Can you tell us about some of your recent research?
We are monitoring how pollution and SARS COVID interact to understand how pollution worsens its health impacts. We are putting up filters in the ICU of the Royal Brompton to collect samples of COVID and pollution to develop protocols to do this before we move into other environments like accident and emergency rooms. I’ll be imaging the interaction of pollution and COVID with lung cells using electron microscopy. It’s a fantastic project involving a team of clinicians at the Royal Brompton and physicists measuring airflows and incredibly tricky microscopy!
What was your proudest achievement in the past year?
I am proud of the amount I've managed to balance and, so far, those I supervise are happy. Some are thriving. For my research, I’ve published a few papers on bone pathologies that I’m very proud of. These really hit home for me as my father spent half the year in a chair, unable to move, with an infected hip replacement.
What was your biggest challenge?
I had to home school two young children, my husband has been ill for most of this year, and I was working full time. This was extremely tough, and at times, I just wanted to disappear down a rabbit warren. But for my job alone, the biggest challenge was having no access to labs and 8 masters students to supervise, all on lab-based projects, knowing they are all completely relying on you to help them pass and you are learning on the job. But we came up with some fun left-field projects from growing plants in the backyard and monitoring the impacts of plastic pollution on their growth and germination to monitoring pollution on hedges near Imperial. It taught me that you can learn a huge amount about experimental design and planning when you have very limited resources to work with.

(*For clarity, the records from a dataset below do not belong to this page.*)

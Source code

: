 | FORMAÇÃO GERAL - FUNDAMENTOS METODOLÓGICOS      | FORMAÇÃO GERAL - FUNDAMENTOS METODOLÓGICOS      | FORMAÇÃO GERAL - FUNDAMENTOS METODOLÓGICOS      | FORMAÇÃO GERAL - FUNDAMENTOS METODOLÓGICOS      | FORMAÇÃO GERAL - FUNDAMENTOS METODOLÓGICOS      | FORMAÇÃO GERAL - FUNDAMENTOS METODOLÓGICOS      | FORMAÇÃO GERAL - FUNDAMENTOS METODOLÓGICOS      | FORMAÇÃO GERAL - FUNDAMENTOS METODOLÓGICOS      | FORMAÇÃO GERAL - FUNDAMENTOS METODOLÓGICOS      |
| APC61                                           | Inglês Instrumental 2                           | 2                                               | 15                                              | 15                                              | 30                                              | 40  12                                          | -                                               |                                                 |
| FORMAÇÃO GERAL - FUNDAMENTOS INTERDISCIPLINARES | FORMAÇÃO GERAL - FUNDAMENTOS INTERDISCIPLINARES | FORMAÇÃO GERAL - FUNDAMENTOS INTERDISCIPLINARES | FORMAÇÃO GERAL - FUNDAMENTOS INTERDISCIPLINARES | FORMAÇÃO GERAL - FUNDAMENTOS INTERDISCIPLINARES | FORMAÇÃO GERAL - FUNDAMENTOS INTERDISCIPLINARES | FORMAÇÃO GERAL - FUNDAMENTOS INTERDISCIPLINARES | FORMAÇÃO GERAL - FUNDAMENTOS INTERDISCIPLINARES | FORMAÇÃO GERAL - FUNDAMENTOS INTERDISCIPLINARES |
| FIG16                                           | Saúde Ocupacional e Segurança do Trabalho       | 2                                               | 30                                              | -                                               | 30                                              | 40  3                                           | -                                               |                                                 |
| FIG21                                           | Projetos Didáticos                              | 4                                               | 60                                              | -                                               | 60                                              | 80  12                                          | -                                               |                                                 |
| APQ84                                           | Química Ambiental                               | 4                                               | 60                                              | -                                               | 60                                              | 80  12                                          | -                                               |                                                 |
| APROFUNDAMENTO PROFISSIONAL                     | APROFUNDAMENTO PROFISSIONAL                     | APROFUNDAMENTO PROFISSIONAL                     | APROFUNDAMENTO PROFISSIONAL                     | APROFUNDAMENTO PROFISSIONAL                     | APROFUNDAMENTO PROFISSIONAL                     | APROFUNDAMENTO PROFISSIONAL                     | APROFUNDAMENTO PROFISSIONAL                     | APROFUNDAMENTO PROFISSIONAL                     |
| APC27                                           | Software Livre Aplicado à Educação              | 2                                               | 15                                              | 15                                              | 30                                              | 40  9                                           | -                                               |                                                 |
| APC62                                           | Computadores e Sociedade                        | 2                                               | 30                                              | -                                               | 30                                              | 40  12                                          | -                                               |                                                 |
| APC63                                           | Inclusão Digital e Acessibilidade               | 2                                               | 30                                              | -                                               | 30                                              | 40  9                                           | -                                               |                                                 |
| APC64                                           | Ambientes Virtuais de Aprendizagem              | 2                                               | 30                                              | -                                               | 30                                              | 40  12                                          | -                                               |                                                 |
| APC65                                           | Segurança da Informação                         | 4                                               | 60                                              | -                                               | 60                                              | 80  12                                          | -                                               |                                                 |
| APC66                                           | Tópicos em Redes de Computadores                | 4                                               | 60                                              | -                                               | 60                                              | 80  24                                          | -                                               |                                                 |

This has been an incredibly valuable lesson.
What does Women at Imperial Week mean to you?
It's to recognise how hard this year has been for those in caring roles and to thank the people at Imperial who've gone beyond the call of duty to support us (me) this year, particularly the medics. It’s to find mechanisms to support us to get back on top of our careers. Its to celebrate how much we’ve managed to juggle and achieve this year, the stamina we’ve needed and to consider the positive aspects of our experiences, to pause and learn from these.
What led you to create the donate your device initiative?
I was listening to the news about the lack of laptops children had at the start of the third lockdown. So, I said to my husband, but ICT has so many old laptops and computers lying around, why can’t we ask them to fix them up and give them to schools? He came up with a reason why this wouldn’t work, but we both realised there was no reason. We also realised that staff at Imperial have lots of old laptops in pretty good condition lying around. I went to bed, too exhausted to do anything about this, but when I woke up, my husband told me he’d contacted ICT, they had agreed to get on board and the wheels were in motion. Next thing I knew, multiple emails were flying around, and the scheme was up and running!